Our fascination with these individuals partially explains why so many top-tier publications maintain a staff of careers reporters. The likes of Fast Company, TheWall Street Journal, and TheNew York Times are teeming with writers whose sole focus is to author stories about talent acquisition and retention. And, while a real-life company's recruiting story may not be drama-ridden like "Suits," in many cases these reporters are chomping at the bit for career-related anecdotes.

With that in mind, the careers section is a “must get” for companies that want national attention. These stories are a double whammy, of sorts, since a well-written careers article profiles a firm’s core competency and highlights the company's strategy around corporate culture, which helps with recruiting.

What’s more, whole companies build their entire brand identity around being hip with employees. Google and Apple are just two of the many; yet so few others realize the value in showcasing the “bennies” they give to recruits and employees.

In the end, readers want to be wowed by creative hires, their ideas and the people who hired them to begin with.

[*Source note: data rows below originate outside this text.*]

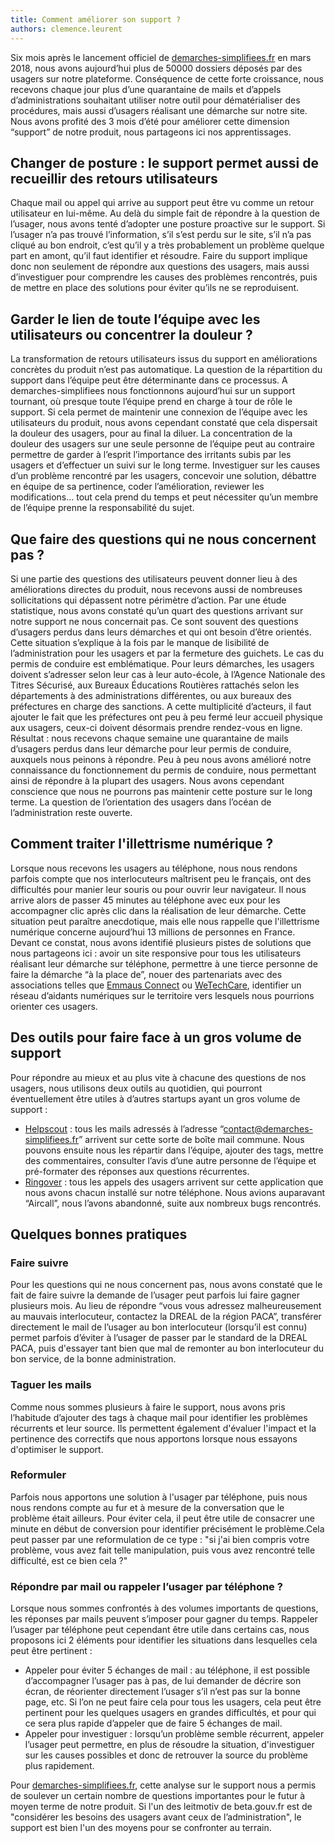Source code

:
 ```yaml
---
title: Comment améliorer son support ?
authors: clemence.leurent
---
```


Six mois après le lancement officiel de [demarches-simplifiees.fr](https://www.demarches-simplifiees.fr) en mars 2018, nous avons aujourd’hui plus de 50000 dossiers déposés par des usagers sur notre plateforme. Conséquence de cette forte croissance, nous recevons chaque jour plus d’une quarantaine de mails et d’appels d’administrations souhaitant utiliser notre outil pour dématérialiser des procédures, mais aussi d’usagers réalisant une démarche sur notre site. Nous avons profité des 3 mois d’été pour améliorer cette dimension “support” de notre produit, nous partageons ici nos apprentissages.

 <!--more-->

## Changer de posture : le support permet aussi de recueillir des retours utilisateurs

Chaque mail ou appel qui arrive au support peut être vu comme un retour utilisateur en lui-même. Au delà du simple fait de répondre à la question de l’usager, nous avons tenté d’adopter une posture proactive sur le support. Si l’usager n’a pas trouvé l’information, s’il s’est perdu sur le site, s’il n’a pas cliqué au bon endroit, c’est qu’il y a très probablement un problème quelque part en amont, qu’il faut identifier et résoudre. Faire du support implique donc non seulement de répondre aux questions des usagers, mais aussi d’investiguer pour comprendre les causes des problèmes rencontrés, puis de mettre en place des solutions pour éviter qu’ils ne se reproduisent.

## Garder le lien de toute l’équipe avec les utilisateurs ou concentrer la douleur ?

La transformation de retours utilisateurs issus du support en améliorations concrètes du produit n’est pas automatique. La question de la répartition du support dans l’équipe peut être déterminante dans ce processus. A demarches-simplifiees nous fonctionnons aujourd’hui sur un support tournant, où presque toute l’équipe prend en charge à tour de rôle le support. Si cela permet de maintenir une connexion de l’équipe avec les utilisateurs du produit, nous avons cependant constaté que cela dispersait la douleur des usagers, pour au final la diluer. La concentration de la douleur des usagers sur une seule personne de l’équipe peut au contraire permettre de garder à l’esprit l’importance des irritants subis par les usagers et d’effectuer un suivi sur le long terme. Investiguer sur les causes d’un problème rencontré par les usagers, concevoir une solution, débattre en équipe de sa pertinence, coder l’amélioration, reviewer les modifications... tout cela prend du temps et peut nécessiter qu’un membre de l’équipe prenne la responsabilité du sujet.

## Que faire des questions qui ne nous concernent pas ?

Si une partie des questions des utilisateurs peuvent donner lieu à des améliorations directes du produit, nous recevons aussi de nombreuses sollicitations qui dépassent notre périmètre d’action. Par une étude statistique, nous avons constaté qu’un quart des questions arrivant sur notre support ne nous concernait pas. Ce sont souvent des questions d’usagers perdus dans leurs démarches et qui ont besoin d’être orientés. Cette situation s’explique à la fois par le manque de lisibilité de l’administration pour les usagers et par la fermeture des guichets. Le cas du permis de conduire est emblématique. Pour leurs démarches, les usagers doivent s’adresser selon leur cas à leur auto-école, à l’Agence Nationale des Titres Sécurisé, aux Bureaux Éducations Routières rattachés selon les départements à des administrations différentes, ou aux bureaux des préfectures en charge des sanctions. A cette multiplicité d’acteurs, il faut ajouter le fait que les préfectures ont peu à peu fermé leur accueil physique aux usagers, ceux-ci doivent désormais prendre rendez-vous en ligne. Résultat : nous recevons chaque semaine une quarantaine de mails d’usagers perdus dans leur démarche pour leur permis de conduire, auxquels nous peinons à répondre. Peu à peu nous avons amélioré notre connaissance du fonctionnement du permis de conduire, nous permettant ainsi de répondre à la plupart des usagers. Nous avons cependant conscience que nous ne pourrons pas maintenir cette posture sur le long terme. La question de l’orientation des usagers dans l’océan de l’administration reste ouverte.

## Comment traiter l'illettrisme numérique ?

Lorsque nous recevons les usagers au téléphone, nous nous rendons parfois compte que nos interlocuteurs maîtrisent peu le français, ont des difficultés pour manier leur souris ou pour ouvrir leur navigateur. Il nous arrive alors de passer 45 minutes au téléphone avec eux pour les accompagner clic après clic dans la réalisation de leur démarche. Cette situation peut paraître anecdotique, mais elle nous rappelle que l'illettrisme numérique concerne aujourd’hui 13 millions de personnes en France. Devant ce constat, nous avons identifié plusieurs pistes de solutions que nous partageons ici : avoir un site responsive pour tous les utilisateurs réalisant leur démarche sur téléphone, permettre à une tierce personne de faire la démarche “à la place de”, nouer des partenariats avec des associations telles que [Emmaus Connect](http://emmaus-connect.org) ou [WeTechCare](https://wetechcare.org), identifier un réseau d’aidants numériques sur le territoire vers lesquels nous pourrions orienter ces usagers.

## Des outils pour faire face à un gros volume de support

Pour répondre au mieux et au plus vite à chacune des questions de nos usagers, nous utilisons deux outils au quotidien, qui pourront éventuellement être utiles à d’autres startups ayant un gros volume de support :
- [Helpscout](https://www.helpscout.net) : tous les mails adressés à l’adresse “contact@demarches-simplifiees.fr” arrivent sur cette sorte de boîte mail commune. Nous pouvons ensuite nous les répartir dans l’équipe, ajouter des tags, mettre des commentaires, consulter l’avis d’une autre personne de l’équipe et pré-formater des réponses aux questions récurrentes.
- [Ringover](https://www.ringover.com) : tous les appels des usagers arrivent sur cette application que nous avons chacun installé sur notre téléphone. Nous avions auparavant “Aircall”, nous l’avons abandonné, suite aux nombreux bugs rencontrés.

## Quelques bonnes pratiques

### Faire suivre

Pour les questions qui ne nous concernent pas, nous avons constaté que le fait de faire suivre la demande de l’usager peut parfois lui faire gagner plusieurs mois. Au lieu de répondre “vous vous adressez malheureusement au mauvais interlocuteur, contactez la DREAL de la région PACA”, transférer directement le mail de l’usager au bon interlocuteur (lorsqu’il est connu) permet parfois d’éviter à l’usager de passer par le standard de la DREAL PACA, puis d'essayer tant bien que mal de remonter au bon interlocuteur du bon service, de la bonne administration.

### Taguer les mails

Comme nous sommes plusieurs à faire le support, nous avons pris l’habitude d’ajouter des tags à chaque mail pour identifier les problèmes récurrents et leur source. Ils permettent également d'évaluer l'impact et la pertinence des correctifs que nous apportons lorsque nous essayons d'optimiser le support.

### Reformuler

Parfois nous apportons une solution à l'usager par téléphone, puis nous nous rendons compte au fur et à mesure de la conversation que le problème était ailleurs. Pour éviter cela, il peut être utile de consacrer une minute en début de conversion pour identifier précisément le problème.Cela peut passer par une reformulation de ce type : "si j'ai bien compris votre problème, vous avez fait telle manipulation, puis vous avez rencontré telle difficulté, est ce bien cela ?"

### Répondre par mail ou rappeler l’usager par téléphone ?

Lorsque nous sommes confrontés à des volumes importants de questions, les réponses par mails peuvent s’imposer pour gagner du temps. Rappeler l’usager par téléphone peut cependant être utile dans certains cas, nous proposons ici 2 éléments pour identifier les situations dans lesquelles cela peut être pertinent :
- Appeler pour éviter 5 échanges de mail : au téléphone, il est possible d’accompagner l’usager pas à pas, de lui demander de décrire son écran, de réorienter directement l’usager s’il n’est pas sur la bonne page, etc. Si l’on ne peut faire cela pour tous les usagers, cela peut être pertinent pour les quelques usagers en grandes difficultés, et pour qui ce sera plus rapide d’appeler que de faire 5 échanges de mail.
- Appeler pour investiguer : lorsqu’un problème semble récurrent, appeler l’usager peut permettre, en plus de résoudre la situation, d'investiguer sur les causes possibles et donc de retrouver la source du problème plus rapidement.


Pour [demarches-simplifiees.fr](https://www.demarches-simplifiees.fr), cette analyse sur le support nous a permis de soulever un certain nombre de questions importantes pour le futur à moyen terme de notre produit. Si l'un des leitmotiv de beta.gouv.fr est de "considérer les besoins des usagers avant ceux de l’administration", le support est bien l'un des moyens pour se confronter au terrain.
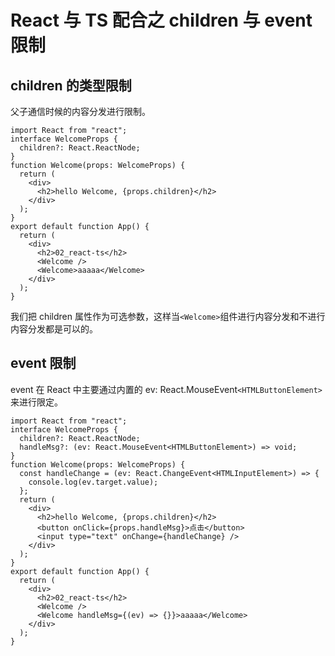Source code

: # React 与 TS 配合之 children 与 event 限制

## children 的类型限制

父子通信时候的内容分发进行限制。

```tsx
import React from "react";
interface WelcomeProps {
  children?: React.ReactNode;
}
function Welcome(props: WelcomeProps) {
  return (
    <div>
      <h2>hello Welcome, {props.children}</h2>
    </div>
  );
}
export default function App() {
  return (
    <div>
      <h2>02_react-ts</h2>
      <Welcome />
      <Welcome>aaaaa</Welcome>
    </div>
  );
}
```

我们把 children 属性作为可选参数，这样当`<Welcome>`组件进行内容分发和不进行内容分发都是可以的。

## event 限制

event 在 React 中主要通过内置的 ev: React.MouseEvent`<HTMLButtonElement>`来进行限定。

```tsx
import React from "react";
interface WelcomeProps {
  children?: React.ReactNode;
  handleMsg?: (ev: React.MouseEvent<HTMLButtonElement>) => void;
}
function Welcome(props: WelcomeProps) {
  const handleChange = (ev: React.ChangeEvent<HTMLInputElement>) => {
    console.log(ev.target.value);
  };
  return (
    <div>
      <h2>hello Welcome, {props.children}</h2>
      <button onClick={props.handleMsg}>点击</button>
      <input type="text" onChange={handleChange} />
    </div>
  );
}
export default function App() {
  return (
    <div>
      <h2>02_react-ts</h2>
      <Welcome />
      <Welcome handleMsg={(ev) => {}}>aaaaa</Welcome>
    </div>
  );
}
```
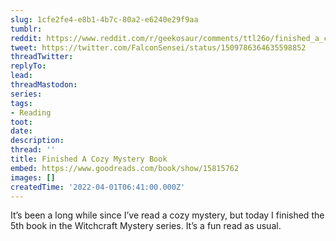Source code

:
 ```yaml
---
slug: 1cfe2fe4-e8b1-4b7c-80a2-e6240e29f9aa
tumblr:
reddit: https://www.reddit.com/r/geekosaur/comments/ttl26o/finished_a_cozy_mystery_book/
tweet: https://twitter.com/FalconSensei/status/1509786364635598852
threadTwitter:
replyTo:
lead:
threadMastodon:
series:
tags:
- Reading
toot:
date:
description:
thread: ''
title: Finished A Cozy Mystery Book
embed: https://www.goodreads.com/book/show/15815762
images: []
createdTime: '2022-04-01T06:41:00.000Z'
---
```


It’s been a long while since I’ve read a cozy mystery, but today I finished the 5th book in the Witchcraft Mystery series. It’s a fun read as usual.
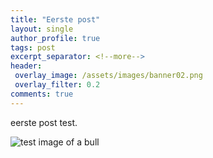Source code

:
 ```yaml
---
title: "Eerste post"
layout: single
author_profile: true
tags: post
excerpt_separator: <!--more-->
header:
 overlay_image: /assets/images/banner02.png
 overlay_filter: 0.2
comments: true
---
```

eerste post test. <!--more-->

![test image of a bull]({{page.image}})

Just like any pitch, engaging successfully with  careers reporters hinges on creative elements, like showcasing individuals who've quickly climbed company ranks, exceeded expectations or been drawn to a company's unusual benefits package.

But be careful. Even though the dubious undertones of “Suits” need not be present to attract a reporter’s attention, some reporters will nonetheless pry for inherent drama in the workplace.

But, if well-managed, there’s really little risk. And most companies have a good HR story to tell; a story that could play a key role in the company’s growth, reputation and visibility.